# What this task involves
Gather the lines from the material that contain "relative".

+++

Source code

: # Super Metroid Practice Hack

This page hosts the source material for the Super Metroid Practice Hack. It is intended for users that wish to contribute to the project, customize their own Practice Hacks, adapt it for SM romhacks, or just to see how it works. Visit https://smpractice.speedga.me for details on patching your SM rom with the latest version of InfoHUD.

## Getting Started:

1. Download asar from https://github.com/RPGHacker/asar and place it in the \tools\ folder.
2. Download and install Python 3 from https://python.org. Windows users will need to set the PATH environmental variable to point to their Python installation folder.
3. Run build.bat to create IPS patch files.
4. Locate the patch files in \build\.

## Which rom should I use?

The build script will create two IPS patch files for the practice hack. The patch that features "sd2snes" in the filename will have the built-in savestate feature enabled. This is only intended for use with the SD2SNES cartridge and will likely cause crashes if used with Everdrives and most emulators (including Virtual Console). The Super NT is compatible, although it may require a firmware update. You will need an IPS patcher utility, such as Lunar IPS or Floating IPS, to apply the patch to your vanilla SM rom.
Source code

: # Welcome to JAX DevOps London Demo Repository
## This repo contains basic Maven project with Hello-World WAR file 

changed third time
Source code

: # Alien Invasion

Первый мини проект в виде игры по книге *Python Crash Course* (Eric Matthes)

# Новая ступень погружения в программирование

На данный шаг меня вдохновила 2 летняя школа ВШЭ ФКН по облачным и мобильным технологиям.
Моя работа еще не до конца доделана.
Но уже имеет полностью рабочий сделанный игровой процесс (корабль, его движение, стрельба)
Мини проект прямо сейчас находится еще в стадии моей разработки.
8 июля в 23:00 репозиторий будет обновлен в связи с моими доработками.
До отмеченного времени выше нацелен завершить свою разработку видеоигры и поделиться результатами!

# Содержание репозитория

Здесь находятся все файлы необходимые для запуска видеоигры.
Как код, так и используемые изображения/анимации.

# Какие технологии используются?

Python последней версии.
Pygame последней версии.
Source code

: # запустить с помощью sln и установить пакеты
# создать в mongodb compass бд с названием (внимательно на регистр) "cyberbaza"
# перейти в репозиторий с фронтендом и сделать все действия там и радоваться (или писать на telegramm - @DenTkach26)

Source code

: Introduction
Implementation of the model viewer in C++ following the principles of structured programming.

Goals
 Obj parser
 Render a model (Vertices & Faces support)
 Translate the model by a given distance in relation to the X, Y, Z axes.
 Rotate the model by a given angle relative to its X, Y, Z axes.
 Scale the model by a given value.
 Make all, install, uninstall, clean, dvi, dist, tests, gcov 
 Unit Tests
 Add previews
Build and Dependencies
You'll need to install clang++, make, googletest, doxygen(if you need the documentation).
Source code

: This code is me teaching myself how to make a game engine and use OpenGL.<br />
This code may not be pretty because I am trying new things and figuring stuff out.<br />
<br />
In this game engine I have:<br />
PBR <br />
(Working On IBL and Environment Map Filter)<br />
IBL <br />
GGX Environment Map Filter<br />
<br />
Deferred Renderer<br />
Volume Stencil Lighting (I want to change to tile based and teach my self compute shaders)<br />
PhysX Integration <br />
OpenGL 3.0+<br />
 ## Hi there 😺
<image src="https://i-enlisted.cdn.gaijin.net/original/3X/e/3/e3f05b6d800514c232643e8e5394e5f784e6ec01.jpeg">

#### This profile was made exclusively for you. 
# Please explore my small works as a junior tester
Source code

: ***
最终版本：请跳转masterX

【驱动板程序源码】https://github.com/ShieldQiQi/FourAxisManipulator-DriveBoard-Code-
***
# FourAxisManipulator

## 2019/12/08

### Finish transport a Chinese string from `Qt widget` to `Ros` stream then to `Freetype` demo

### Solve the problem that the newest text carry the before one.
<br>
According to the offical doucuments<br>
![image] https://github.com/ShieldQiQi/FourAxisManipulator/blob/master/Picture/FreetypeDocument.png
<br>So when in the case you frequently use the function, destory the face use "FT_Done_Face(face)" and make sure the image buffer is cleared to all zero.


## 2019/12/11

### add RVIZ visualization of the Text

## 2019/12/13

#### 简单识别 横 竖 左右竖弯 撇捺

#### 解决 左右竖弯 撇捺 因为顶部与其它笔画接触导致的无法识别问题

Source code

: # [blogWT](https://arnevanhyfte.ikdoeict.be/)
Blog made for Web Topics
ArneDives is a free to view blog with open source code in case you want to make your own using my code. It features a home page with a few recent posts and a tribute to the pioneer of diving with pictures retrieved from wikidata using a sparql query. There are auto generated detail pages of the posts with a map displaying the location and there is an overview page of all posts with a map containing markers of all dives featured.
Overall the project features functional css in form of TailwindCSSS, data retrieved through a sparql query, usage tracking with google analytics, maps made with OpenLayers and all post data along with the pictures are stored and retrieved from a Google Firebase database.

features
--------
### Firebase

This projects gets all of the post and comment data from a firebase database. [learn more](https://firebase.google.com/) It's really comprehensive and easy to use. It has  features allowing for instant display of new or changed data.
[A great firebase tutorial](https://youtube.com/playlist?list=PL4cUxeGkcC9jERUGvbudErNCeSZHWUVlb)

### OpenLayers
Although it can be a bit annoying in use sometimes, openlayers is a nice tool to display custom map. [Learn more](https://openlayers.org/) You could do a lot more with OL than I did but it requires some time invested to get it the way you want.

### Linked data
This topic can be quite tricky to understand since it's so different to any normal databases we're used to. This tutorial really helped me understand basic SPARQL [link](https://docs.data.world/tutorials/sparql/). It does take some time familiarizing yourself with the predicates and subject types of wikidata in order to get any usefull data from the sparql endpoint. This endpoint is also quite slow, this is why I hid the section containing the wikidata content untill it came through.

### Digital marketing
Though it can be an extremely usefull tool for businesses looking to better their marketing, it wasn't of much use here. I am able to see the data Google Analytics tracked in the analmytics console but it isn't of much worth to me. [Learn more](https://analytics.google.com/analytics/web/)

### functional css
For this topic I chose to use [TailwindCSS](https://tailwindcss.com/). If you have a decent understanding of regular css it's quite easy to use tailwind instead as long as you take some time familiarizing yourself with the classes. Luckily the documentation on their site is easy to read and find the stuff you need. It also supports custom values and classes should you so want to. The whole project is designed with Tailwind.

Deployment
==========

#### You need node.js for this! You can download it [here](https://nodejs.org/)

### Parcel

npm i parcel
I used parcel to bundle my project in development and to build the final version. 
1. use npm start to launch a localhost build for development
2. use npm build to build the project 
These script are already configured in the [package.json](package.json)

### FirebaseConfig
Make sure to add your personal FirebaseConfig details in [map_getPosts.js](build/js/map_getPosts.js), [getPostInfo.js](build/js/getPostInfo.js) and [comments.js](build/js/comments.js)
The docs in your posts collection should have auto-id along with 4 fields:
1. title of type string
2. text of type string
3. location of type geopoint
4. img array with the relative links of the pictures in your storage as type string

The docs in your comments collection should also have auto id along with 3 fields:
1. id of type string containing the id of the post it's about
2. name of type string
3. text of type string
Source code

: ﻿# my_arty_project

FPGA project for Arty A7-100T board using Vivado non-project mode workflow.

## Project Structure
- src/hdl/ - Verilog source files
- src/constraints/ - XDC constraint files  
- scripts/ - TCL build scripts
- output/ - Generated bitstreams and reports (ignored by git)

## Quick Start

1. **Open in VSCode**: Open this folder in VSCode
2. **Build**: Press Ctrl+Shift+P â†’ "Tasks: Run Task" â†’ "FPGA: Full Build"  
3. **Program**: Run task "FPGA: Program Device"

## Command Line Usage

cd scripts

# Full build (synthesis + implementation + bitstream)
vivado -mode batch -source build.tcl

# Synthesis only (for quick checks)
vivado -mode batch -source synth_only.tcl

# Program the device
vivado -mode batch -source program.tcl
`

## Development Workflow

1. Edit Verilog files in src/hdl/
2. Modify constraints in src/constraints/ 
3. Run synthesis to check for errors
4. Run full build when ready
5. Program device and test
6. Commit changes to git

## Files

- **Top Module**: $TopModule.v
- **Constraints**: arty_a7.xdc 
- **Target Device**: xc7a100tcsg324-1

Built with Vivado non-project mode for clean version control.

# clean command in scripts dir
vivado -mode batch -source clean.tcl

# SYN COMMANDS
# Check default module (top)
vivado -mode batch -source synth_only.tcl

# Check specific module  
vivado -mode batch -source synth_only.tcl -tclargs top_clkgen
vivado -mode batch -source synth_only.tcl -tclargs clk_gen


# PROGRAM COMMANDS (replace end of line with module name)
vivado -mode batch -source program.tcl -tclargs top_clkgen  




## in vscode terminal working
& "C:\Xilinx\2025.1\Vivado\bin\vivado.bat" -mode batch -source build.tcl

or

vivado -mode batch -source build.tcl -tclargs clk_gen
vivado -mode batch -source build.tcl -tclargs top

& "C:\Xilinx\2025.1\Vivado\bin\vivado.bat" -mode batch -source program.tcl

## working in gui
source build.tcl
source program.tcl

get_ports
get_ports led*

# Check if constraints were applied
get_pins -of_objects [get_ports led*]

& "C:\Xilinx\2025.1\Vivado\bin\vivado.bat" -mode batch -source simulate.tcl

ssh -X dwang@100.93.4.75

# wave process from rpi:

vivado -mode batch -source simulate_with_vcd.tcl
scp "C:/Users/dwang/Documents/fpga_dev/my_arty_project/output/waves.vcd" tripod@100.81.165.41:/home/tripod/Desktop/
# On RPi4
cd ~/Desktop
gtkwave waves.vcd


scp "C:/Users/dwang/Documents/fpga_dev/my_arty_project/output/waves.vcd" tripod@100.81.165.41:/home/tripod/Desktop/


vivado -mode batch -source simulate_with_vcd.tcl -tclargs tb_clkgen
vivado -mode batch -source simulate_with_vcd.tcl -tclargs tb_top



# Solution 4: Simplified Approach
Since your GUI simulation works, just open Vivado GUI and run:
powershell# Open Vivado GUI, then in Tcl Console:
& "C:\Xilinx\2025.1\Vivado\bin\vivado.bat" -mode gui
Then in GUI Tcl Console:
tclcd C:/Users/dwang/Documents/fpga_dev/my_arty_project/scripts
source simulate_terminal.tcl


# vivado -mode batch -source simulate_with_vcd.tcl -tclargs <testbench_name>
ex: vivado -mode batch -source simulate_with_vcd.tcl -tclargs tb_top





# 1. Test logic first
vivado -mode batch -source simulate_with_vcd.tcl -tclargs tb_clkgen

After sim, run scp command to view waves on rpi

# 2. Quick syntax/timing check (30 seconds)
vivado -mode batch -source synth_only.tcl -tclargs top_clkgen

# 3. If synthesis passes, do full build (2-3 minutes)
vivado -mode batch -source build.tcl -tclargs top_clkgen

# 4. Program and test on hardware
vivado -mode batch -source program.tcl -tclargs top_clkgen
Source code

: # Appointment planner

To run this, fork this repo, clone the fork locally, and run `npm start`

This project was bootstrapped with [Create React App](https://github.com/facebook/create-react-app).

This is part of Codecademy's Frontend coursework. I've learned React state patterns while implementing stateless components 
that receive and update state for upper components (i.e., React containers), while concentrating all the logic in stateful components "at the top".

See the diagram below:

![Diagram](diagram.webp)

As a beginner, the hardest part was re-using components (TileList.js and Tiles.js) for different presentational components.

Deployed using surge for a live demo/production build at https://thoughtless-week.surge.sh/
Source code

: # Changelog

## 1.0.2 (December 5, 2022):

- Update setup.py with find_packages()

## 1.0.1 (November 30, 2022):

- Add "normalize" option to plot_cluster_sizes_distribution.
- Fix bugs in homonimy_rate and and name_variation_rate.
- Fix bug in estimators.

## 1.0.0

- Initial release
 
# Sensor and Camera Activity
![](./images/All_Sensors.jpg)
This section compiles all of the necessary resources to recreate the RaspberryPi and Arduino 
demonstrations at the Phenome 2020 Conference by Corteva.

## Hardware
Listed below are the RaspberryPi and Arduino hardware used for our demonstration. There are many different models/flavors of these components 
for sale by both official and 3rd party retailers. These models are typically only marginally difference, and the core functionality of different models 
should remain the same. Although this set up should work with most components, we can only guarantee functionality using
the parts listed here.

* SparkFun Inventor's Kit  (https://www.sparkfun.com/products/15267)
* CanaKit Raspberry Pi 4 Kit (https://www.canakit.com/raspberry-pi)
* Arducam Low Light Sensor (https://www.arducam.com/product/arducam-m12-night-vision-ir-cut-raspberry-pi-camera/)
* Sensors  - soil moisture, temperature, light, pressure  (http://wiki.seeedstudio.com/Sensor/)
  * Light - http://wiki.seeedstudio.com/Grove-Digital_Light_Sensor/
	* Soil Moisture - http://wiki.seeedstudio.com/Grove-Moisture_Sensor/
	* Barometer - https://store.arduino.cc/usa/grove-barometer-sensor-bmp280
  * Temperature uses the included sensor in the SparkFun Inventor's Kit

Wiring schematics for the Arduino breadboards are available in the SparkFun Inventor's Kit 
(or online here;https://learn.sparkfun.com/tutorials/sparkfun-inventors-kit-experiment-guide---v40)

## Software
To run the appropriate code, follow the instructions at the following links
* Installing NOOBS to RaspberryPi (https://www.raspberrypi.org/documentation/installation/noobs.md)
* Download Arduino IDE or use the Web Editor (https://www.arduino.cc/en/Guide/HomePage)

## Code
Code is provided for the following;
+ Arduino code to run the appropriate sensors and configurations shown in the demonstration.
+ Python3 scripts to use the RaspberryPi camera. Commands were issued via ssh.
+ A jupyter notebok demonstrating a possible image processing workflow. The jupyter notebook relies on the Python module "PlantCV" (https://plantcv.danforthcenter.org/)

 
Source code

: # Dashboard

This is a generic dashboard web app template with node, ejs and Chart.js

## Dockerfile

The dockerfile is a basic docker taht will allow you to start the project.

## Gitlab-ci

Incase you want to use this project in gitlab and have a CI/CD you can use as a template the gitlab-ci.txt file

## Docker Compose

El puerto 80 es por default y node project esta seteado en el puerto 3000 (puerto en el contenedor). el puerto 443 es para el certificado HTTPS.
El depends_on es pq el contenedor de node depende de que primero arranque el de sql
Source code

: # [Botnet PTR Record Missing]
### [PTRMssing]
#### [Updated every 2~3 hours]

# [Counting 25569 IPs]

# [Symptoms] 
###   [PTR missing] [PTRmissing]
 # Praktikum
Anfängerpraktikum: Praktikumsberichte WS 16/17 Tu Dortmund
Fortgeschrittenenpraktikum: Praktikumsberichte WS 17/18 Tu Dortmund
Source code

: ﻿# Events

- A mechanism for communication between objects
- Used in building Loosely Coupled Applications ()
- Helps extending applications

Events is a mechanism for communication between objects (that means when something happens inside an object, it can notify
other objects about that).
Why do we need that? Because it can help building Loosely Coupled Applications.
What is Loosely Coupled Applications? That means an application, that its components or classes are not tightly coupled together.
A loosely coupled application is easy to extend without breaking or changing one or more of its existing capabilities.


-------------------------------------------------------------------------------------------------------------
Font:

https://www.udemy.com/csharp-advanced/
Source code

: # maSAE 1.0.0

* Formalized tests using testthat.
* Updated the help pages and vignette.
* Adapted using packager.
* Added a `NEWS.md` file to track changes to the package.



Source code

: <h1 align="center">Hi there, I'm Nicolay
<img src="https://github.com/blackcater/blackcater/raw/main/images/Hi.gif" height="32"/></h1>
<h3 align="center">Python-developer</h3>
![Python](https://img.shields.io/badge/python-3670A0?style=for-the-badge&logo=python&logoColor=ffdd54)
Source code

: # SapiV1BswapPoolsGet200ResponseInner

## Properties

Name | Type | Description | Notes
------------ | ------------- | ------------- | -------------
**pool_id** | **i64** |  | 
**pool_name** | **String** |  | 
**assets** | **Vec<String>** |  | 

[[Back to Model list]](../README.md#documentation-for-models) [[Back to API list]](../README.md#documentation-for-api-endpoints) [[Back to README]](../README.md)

+++

# Written reply
 Rotate the model by a given angle relative to its X, Y, Z axes.
4. img array with the relative links of the pictures in your storage as type string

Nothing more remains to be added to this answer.